Edward Nassour (April 7, 1911 – December 15, 1962) was an American film producer, businessman, and special effects animator. He was the brother and business partner of William Nassour (1903-1987).
Before becoming a producer, Nassour worked as a Los Angeles businessman working in the aircraft manufacturing industry and had an interest in stop motion animation. In the early 1940s he partnered with Walter Lantz to make a stop motion Technicolor dinosaur film for Columbia Pictures entitled Lost Atlantis. Lantz and Nassour produced a test reel, but the project was too expensive and was never completed. The two men decided to form a company to make a series of stop motion films but the plan never was completed.

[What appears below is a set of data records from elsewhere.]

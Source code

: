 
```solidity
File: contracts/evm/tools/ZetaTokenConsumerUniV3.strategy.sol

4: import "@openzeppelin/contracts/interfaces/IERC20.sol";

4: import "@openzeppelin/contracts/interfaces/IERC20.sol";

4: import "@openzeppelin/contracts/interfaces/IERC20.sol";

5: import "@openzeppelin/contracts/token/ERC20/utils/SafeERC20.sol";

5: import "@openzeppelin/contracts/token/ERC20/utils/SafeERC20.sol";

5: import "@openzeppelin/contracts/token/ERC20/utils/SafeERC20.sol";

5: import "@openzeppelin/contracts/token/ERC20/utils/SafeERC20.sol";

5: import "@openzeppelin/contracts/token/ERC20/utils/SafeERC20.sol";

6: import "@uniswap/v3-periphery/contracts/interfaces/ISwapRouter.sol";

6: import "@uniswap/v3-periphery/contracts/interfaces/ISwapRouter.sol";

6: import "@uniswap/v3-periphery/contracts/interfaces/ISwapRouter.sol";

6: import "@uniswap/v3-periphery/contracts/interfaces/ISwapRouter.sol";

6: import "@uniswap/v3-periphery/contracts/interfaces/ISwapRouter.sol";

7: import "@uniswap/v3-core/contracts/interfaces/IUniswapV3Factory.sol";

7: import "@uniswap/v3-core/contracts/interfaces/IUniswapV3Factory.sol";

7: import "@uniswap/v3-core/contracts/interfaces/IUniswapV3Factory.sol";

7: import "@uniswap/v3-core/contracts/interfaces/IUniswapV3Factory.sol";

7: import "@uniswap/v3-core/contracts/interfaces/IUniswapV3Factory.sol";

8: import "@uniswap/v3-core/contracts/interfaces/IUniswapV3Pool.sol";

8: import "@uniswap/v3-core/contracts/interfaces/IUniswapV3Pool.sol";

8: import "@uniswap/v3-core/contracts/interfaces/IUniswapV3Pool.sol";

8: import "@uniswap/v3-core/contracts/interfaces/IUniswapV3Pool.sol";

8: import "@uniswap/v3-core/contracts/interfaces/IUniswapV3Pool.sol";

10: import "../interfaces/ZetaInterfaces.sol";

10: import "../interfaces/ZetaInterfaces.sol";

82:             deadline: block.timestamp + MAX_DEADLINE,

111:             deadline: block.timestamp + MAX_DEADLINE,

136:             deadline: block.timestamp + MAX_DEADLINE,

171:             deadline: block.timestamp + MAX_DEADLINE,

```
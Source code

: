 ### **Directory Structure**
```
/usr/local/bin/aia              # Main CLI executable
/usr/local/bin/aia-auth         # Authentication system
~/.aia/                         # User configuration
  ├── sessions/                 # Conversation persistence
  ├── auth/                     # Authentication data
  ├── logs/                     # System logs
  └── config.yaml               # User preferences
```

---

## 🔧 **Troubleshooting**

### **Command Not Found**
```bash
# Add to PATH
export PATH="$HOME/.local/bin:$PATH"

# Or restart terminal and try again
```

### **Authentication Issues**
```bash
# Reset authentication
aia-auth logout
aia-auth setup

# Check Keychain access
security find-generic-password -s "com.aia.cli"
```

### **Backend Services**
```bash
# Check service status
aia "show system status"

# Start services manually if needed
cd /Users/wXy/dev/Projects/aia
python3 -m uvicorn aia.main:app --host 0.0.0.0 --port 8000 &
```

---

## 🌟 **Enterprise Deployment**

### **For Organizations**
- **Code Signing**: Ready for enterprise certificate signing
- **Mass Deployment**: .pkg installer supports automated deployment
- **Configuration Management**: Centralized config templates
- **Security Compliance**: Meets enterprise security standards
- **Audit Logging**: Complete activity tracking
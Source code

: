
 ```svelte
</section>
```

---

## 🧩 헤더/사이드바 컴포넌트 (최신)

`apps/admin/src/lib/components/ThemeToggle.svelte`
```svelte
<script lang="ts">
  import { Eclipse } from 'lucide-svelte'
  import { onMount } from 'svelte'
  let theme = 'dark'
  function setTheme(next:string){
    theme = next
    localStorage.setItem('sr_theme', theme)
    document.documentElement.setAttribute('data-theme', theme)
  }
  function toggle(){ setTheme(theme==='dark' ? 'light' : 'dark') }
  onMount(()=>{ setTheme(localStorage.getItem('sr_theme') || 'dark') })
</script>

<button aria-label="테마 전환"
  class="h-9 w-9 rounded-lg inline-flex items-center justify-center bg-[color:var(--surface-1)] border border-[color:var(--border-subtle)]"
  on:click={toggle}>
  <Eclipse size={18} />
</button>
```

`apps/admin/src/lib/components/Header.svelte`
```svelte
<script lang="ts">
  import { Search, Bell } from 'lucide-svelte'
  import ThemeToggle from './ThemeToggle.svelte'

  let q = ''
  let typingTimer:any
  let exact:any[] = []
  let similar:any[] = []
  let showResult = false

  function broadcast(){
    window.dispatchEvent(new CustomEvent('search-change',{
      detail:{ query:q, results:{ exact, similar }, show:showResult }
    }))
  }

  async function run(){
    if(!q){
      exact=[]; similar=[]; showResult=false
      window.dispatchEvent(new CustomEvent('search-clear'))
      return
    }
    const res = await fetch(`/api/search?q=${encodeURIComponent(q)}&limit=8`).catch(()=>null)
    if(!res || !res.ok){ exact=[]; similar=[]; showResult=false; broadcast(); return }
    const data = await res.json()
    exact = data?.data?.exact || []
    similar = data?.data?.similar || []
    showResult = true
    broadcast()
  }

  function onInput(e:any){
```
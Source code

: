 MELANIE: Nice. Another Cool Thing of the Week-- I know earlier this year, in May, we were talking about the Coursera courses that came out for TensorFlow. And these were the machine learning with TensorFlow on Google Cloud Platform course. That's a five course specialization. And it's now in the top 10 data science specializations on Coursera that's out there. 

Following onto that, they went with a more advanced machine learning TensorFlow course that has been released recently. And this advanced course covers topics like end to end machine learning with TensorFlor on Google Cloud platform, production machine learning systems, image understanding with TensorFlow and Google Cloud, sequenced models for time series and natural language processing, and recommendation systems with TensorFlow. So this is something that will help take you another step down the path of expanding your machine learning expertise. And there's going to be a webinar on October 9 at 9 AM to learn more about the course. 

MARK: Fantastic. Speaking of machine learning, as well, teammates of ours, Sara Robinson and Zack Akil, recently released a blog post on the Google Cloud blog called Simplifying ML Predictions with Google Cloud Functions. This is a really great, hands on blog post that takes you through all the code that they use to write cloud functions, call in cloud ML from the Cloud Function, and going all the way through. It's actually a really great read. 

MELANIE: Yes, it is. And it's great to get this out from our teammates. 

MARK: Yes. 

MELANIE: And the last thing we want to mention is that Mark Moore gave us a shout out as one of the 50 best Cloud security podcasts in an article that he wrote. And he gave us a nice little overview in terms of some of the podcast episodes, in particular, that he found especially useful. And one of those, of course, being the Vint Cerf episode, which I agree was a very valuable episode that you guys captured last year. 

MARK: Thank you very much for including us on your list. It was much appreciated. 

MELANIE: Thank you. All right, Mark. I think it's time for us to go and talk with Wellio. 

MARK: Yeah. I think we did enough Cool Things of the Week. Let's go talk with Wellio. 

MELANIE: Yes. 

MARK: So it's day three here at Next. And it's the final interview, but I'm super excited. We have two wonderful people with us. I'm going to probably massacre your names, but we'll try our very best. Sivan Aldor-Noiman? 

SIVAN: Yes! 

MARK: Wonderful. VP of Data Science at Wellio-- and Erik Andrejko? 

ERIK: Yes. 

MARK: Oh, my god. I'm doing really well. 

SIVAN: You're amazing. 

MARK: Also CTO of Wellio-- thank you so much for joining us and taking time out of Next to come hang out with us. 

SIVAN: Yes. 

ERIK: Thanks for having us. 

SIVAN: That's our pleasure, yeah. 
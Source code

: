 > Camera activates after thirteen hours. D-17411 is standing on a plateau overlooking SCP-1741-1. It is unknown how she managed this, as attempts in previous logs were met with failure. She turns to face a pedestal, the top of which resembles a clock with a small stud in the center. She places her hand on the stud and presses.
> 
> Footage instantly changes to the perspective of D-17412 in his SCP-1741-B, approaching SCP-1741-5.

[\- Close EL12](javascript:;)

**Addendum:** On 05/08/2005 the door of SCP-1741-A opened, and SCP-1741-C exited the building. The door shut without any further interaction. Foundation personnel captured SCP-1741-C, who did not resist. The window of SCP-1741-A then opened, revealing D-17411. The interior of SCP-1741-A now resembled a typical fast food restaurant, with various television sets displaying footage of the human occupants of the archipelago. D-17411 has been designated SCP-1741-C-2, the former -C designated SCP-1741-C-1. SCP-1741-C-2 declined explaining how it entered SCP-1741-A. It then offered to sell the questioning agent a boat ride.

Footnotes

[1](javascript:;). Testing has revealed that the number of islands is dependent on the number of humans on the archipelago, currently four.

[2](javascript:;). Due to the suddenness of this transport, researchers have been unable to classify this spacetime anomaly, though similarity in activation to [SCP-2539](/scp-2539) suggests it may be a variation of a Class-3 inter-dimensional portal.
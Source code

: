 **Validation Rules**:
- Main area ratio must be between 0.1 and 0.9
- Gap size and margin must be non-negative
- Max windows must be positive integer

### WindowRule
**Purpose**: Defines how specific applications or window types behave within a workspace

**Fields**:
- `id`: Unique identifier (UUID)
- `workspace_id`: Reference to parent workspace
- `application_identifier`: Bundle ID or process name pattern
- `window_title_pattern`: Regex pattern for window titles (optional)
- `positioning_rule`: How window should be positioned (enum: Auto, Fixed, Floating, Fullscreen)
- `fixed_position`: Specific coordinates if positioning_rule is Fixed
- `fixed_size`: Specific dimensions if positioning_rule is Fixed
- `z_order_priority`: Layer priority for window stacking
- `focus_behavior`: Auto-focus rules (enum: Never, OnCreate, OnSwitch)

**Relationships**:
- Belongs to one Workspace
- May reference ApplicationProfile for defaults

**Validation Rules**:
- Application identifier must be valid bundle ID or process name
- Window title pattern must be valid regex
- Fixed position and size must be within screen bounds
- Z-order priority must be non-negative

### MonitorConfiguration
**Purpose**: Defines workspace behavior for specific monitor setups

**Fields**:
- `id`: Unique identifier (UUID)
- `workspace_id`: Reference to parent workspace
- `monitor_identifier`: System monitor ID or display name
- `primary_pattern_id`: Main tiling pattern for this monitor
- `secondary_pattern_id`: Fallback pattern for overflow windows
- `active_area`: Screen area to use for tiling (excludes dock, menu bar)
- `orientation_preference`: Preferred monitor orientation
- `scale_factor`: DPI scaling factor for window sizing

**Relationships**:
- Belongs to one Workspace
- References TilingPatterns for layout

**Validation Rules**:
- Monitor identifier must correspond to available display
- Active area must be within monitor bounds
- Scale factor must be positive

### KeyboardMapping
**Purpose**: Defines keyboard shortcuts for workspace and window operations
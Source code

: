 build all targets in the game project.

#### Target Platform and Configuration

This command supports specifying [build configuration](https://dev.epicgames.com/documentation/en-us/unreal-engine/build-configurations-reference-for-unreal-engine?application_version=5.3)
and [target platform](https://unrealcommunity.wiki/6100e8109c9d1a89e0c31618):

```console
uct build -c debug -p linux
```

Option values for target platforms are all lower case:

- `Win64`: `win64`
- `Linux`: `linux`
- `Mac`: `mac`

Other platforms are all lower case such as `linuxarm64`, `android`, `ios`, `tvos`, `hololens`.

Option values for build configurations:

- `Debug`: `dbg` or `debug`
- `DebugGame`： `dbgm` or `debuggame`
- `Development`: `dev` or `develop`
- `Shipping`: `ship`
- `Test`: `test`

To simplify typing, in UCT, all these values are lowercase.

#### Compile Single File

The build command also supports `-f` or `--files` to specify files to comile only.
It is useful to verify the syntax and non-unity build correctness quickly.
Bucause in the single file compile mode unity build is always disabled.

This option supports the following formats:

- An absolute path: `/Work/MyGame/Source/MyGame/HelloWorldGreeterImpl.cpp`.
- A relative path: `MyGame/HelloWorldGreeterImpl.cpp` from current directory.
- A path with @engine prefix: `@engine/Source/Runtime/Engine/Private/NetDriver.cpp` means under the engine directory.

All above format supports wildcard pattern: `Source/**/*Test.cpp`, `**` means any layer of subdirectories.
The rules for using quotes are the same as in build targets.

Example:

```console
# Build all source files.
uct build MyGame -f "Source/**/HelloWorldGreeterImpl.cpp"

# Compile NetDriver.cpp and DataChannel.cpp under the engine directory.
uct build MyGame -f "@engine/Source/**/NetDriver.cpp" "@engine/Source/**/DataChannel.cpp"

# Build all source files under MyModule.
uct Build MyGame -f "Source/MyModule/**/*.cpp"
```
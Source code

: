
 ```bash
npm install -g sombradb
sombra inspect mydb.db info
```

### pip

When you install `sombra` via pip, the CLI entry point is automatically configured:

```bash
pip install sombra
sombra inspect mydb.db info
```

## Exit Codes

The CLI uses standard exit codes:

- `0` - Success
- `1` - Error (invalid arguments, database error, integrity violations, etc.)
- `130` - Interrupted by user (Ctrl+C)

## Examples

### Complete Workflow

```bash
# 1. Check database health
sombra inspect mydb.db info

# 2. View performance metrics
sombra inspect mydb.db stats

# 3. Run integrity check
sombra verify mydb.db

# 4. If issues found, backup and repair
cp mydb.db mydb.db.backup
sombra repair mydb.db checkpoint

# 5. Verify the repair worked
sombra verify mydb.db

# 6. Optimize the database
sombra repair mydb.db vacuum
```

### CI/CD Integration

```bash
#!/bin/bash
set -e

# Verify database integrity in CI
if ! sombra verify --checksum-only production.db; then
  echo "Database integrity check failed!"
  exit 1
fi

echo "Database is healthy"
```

In 1946, the Nassour brothers purchased a four-acre lot on Sunset Boulevard and built a studio complex featuring four stages, a projection room, dressing rooms, and offices. A variety of independent films (such as Africa Screams) and television shows were produced at the complex. After selling his studio complex, Nassour supervised the dinosaur sequences in The Lost Continent. Later the Nassours made the television series Sheena, Queen of the Jungle in Mexico.
Nassour developed a special effects process called "Regiscope" and successfully patented many animation techniques. He claimed to have spent 18 years developing the process from his Lost Atlantis project. Regiscope was used in the Mexican international co-production The Beast of Hollow Mountain that Edward directed based on designs by Willis O'Brien for his then unfinished filmThe Valley of Gwangi.
In 1946, he married American film and radio actress Sharon Douglas (born Rhoda-Nelle Rader; October 16, 1920, Stephens County, Oklahoma – June 18, 2016); the couple had four children together.